Artificial Intelligence 24 min read

How to Create AI-Generated Videos with Tongyi Wanxiang and DeepSeek: A Step‑by‑Step Guide

This article explains the fundamentals of AI video technology, details the features of Alibaba Cloud's Tongyi Wanxiang platform, demonstrates how to use DeepSeek for script generation, and provides a complete workflow—including code examples—for producing high‑quality AI‑generated videos.

MaGe Linux Operations

Mar 28, 2025

How to Create AI-Generated Videos with Tongyi Wanxiang and DeepSeek: A Step‑by‑Step Guide

Preface

AI large‑model breakthroughs have energized the AI video field, turning what once seemed a daunting barrier into an accessible creative space; short videos have become indispensable in daily life, and this article uses the domestic model Tongyi Wanxiang as a concrete example.

AI Video Overview

What is AI video

AI video refers to the process and results of generating, editing, enhancing, or analyzing video content using artificial intelligence technologies. AI improves production efficiency and expands creative possibilities by leveraging machine learning, computer vision, and natural language processing.

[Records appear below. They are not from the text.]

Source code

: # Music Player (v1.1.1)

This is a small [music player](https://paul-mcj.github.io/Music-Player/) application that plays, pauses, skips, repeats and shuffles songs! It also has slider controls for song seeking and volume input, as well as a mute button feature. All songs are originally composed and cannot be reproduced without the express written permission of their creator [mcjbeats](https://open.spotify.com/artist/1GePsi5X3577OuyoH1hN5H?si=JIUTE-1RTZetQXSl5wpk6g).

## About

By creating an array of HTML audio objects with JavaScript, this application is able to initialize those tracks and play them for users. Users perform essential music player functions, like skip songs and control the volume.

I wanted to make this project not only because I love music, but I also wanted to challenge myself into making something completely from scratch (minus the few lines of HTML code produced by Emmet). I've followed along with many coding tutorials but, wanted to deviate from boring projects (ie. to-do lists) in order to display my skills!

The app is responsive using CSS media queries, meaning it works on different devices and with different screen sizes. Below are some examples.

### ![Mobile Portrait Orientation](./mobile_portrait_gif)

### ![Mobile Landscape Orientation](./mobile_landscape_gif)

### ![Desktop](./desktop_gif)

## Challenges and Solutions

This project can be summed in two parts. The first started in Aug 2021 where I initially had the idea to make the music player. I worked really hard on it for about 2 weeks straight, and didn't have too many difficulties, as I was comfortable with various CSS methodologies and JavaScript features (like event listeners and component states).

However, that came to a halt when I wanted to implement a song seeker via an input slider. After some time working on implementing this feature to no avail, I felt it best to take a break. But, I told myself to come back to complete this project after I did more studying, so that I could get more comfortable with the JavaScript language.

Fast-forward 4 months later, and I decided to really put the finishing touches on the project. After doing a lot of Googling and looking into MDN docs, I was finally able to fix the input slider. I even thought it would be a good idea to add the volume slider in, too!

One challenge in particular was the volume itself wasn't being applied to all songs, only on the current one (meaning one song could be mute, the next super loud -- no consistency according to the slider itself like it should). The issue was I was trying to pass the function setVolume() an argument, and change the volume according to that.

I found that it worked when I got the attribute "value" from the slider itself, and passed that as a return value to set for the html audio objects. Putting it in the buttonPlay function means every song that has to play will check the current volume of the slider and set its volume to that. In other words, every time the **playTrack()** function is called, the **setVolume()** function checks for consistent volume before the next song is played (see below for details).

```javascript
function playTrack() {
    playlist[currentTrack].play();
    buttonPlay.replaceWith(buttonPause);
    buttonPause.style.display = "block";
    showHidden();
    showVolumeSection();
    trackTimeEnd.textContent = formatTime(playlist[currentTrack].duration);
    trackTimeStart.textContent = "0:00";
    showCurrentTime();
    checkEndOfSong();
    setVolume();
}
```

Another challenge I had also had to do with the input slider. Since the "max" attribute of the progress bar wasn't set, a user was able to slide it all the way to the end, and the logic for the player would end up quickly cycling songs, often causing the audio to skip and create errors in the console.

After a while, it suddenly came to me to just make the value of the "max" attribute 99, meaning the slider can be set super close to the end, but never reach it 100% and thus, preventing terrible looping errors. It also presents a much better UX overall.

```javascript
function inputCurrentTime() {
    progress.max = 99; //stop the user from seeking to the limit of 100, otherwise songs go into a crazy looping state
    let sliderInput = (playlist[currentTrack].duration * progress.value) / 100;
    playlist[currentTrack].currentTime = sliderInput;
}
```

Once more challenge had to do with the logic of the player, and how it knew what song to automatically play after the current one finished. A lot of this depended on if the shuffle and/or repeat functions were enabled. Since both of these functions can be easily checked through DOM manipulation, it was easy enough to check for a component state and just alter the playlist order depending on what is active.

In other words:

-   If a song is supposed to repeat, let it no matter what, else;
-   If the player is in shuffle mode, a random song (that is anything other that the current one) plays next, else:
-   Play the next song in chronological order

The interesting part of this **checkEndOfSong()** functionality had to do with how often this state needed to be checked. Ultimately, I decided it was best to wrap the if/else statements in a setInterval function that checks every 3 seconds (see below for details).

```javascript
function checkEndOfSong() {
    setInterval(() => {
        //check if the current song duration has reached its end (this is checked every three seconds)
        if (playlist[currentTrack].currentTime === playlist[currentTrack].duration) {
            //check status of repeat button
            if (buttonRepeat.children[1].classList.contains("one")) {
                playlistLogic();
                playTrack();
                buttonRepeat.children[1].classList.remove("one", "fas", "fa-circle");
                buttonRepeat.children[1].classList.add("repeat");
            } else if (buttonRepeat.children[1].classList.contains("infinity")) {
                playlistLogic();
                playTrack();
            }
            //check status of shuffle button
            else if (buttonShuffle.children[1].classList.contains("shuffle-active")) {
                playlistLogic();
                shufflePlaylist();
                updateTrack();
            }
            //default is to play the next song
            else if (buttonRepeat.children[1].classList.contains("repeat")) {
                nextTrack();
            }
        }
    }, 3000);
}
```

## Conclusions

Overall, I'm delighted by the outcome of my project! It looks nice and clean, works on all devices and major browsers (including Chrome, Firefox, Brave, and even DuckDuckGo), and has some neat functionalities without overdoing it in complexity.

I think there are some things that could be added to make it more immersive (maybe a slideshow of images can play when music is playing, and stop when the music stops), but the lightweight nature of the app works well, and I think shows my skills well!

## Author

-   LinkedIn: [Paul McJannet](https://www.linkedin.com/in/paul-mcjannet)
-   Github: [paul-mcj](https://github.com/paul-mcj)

Core characteristics of AI video

AI video’s core traits make AI technology in video more efficient, intelligent, and innovative:

Automation

Automatic clipping of video segments.

Automatic subtitle and dubbing generation.

Automatic content recognition and classification.

Intelligence

Object, scene, face, and action recognition.

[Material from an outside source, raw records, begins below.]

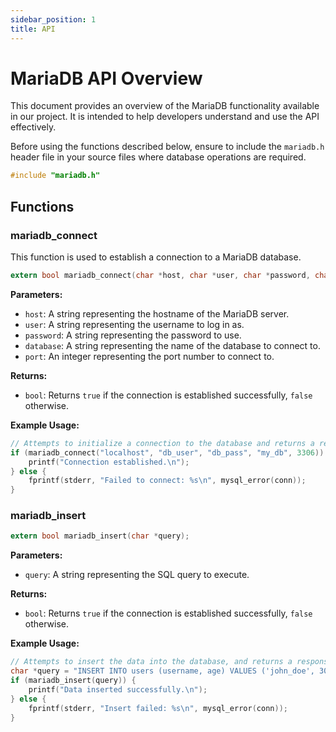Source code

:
 ```yaml
---
sidebar_position: 1
title: API
---
```


# MariaDB API Overview

This document provides an overview of the MariaDB functionality available in our project. It is intended to help developers understand and use the API effectively.

Before using the functions described below, ensure to include the `mariadb.h` header file in your source files where database operations are required.

```C
#include "mariadb.h"
```

## Functions

### mariadb_connect

This function is used to establish a connection to a MariaDB database.

```C
extern bool mariadb_connect(char *host, char *user, char *password, char *database, int port);
```

**Parameters:**

- `host`: A string representing the hostname of the MariaDB server.
- `user`: A string representing the username to log in as.
- `password`: A string representing the password to use.
- `database`: A string representing the name of the database to connect to.
- `port`: An integer representing the port number to connect to.

**Returns:**

- `bool`: Returns `true` if the connection is established successfully, `false` otherwise.

**Example Usage:**
```C
// Attempts to initialize a connection to the database and returns a response accordingly
if (mariadb_connect("localhost", "db_user", "db_pass", "my_db", 3306)) {
    printf("Connection established.\n");
} else {
    fprintf(stderr, "Failed to connect: %s\n", mysql_error(conn));
}

```

### mariadb_insert

```C
extern bool mariadb_insert(char *query);
```

**Parameters:**

- `query`: A string representing the SQL query to execute.

**Returns:**

- `bool`: Returns `true` if the connection is established successfully, `false` otherwise.

**Example Usage:**
```C
// Attempts to insert the data into the database, and returns a response accordingly
char *query = "INSERT INTO users (username, age) VALUES ('john_doe', 30);";
if (mariadb_insert(query)) {
    printf("Data inserted successfully.\n");
} else {
    fprintf(stderr, "Insert failed: %s\n", mysql_error(conn));
}
```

Emotion tone analysis (e.g., joy, sadness, tension).

Personalized content recommendation based on user preferences.

Efficiency

Rapid generation of high‑quality video content.

Batch processing such as transcoding, compression, and enhancement.

Real‑time stream handling (e.g., live subtitles or effects).

Innovation

Generation of virtual characters or deep‑fake videos.

Creation of realistic effects and animations.

Conversion of text or images into dynamic video.

Personalization

Custom ad video generation for different users.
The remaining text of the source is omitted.